Our daily consumption of fibre should be 30 g/day. Many people are not consuming enough fibre. If teenage girls are restricting their consumption of carbohydrates (as some do due to social media influences) and they are not consuming enough fruit and vegetables, then they will not be consuming enough fibre. Fibre is essential for good gut health which has an impact on wellbeing and it could be argued mental health. Ironically girls who may try to reduce bloating could be cutting out fibre by reducing intake of carbohydrates, when in fact fibre could help motility through the gut and reduce bloating. There is emerging evidence to suggest that gut health influences our mood. A healthy gut can lead to good mental health and a reduction in low mood. Something teenage girls increasingly report on.

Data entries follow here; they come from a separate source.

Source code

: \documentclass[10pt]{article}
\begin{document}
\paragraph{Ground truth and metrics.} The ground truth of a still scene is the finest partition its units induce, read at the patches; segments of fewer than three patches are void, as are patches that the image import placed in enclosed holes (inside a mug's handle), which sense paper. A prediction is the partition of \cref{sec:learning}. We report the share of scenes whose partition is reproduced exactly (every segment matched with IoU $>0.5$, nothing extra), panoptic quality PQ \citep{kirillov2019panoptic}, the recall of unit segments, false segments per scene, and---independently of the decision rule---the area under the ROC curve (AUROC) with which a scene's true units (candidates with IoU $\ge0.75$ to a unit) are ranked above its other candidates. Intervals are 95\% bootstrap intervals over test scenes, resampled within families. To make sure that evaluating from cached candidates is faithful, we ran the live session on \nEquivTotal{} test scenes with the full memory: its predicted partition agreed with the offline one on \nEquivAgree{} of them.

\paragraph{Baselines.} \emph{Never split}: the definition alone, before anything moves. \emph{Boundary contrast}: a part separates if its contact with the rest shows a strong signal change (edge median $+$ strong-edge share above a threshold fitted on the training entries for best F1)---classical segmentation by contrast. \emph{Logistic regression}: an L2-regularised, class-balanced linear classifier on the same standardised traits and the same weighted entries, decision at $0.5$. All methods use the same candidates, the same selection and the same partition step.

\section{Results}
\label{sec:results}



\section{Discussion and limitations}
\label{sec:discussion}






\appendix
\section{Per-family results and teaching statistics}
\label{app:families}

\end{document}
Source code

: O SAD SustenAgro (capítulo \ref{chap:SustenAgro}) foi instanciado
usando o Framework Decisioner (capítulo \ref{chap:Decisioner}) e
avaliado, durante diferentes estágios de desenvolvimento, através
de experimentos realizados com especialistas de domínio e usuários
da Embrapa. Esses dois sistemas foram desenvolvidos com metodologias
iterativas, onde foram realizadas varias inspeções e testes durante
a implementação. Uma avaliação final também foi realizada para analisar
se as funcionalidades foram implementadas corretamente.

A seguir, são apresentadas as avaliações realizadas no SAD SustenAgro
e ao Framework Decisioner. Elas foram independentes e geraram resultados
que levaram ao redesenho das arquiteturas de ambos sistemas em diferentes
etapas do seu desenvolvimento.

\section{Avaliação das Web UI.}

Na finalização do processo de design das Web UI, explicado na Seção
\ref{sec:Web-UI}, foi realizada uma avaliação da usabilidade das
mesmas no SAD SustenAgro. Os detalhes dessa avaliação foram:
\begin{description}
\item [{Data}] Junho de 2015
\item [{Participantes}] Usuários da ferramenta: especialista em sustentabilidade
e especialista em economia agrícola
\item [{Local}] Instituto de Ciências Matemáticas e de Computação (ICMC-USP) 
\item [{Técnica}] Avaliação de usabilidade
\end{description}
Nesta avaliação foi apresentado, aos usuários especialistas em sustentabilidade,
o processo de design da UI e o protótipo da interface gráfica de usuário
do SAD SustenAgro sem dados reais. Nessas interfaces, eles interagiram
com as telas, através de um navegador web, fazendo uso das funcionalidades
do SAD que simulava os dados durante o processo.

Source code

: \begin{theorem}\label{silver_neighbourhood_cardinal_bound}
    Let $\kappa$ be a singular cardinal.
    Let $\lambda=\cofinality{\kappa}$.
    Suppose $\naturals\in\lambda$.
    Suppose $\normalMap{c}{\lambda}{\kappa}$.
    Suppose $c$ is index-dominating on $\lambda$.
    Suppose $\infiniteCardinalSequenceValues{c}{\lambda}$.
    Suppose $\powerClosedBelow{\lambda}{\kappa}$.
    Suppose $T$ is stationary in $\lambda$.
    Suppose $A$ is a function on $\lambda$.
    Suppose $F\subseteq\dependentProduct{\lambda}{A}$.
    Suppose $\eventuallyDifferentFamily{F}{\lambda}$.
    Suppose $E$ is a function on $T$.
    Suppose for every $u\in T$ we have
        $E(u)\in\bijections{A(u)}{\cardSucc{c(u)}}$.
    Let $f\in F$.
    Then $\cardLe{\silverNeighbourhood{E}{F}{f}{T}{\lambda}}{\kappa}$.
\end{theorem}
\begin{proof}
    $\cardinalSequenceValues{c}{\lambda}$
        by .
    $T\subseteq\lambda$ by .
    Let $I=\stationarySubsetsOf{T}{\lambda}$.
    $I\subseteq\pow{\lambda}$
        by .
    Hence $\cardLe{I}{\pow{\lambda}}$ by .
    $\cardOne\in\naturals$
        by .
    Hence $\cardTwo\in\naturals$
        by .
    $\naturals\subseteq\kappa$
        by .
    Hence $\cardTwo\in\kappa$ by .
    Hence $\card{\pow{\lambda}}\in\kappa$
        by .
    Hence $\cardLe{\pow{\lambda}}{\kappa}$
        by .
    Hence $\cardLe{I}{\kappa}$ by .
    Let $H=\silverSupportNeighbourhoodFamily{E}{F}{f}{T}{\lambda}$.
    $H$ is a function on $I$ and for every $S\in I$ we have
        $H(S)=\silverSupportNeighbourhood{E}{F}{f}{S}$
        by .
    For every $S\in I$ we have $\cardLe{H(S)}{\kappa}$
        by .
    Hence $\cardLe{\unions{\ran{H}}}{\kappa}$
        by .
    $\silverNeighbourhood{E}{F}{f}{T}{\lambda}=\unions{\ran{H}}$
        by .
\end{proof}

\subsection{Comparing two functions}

Teenage girls generally have low iron stores due to their lifestyles and menstruation. They might also be following a restrictive diet, playing sports and be socially active. Their bodies go through many hormonal changes during the teenage years and they are under pressure to revise and pass exams. Vitamin deficiencies caused by diet choices and low intake of fruit and vegetables as well as low fibre intake can all lead to a feeling of poor wellbeing and low mood
Ensuring their diet is healthy and well balanced is doable and can reap many benefits. I know it’s difficult to pin down a teenager and make them eat properly, but it’s worth persevering and trying to make sure they eat plenty of fresh fruit and vegetables, lean protein, fibre rich food and take iron supplements if advised by a GP.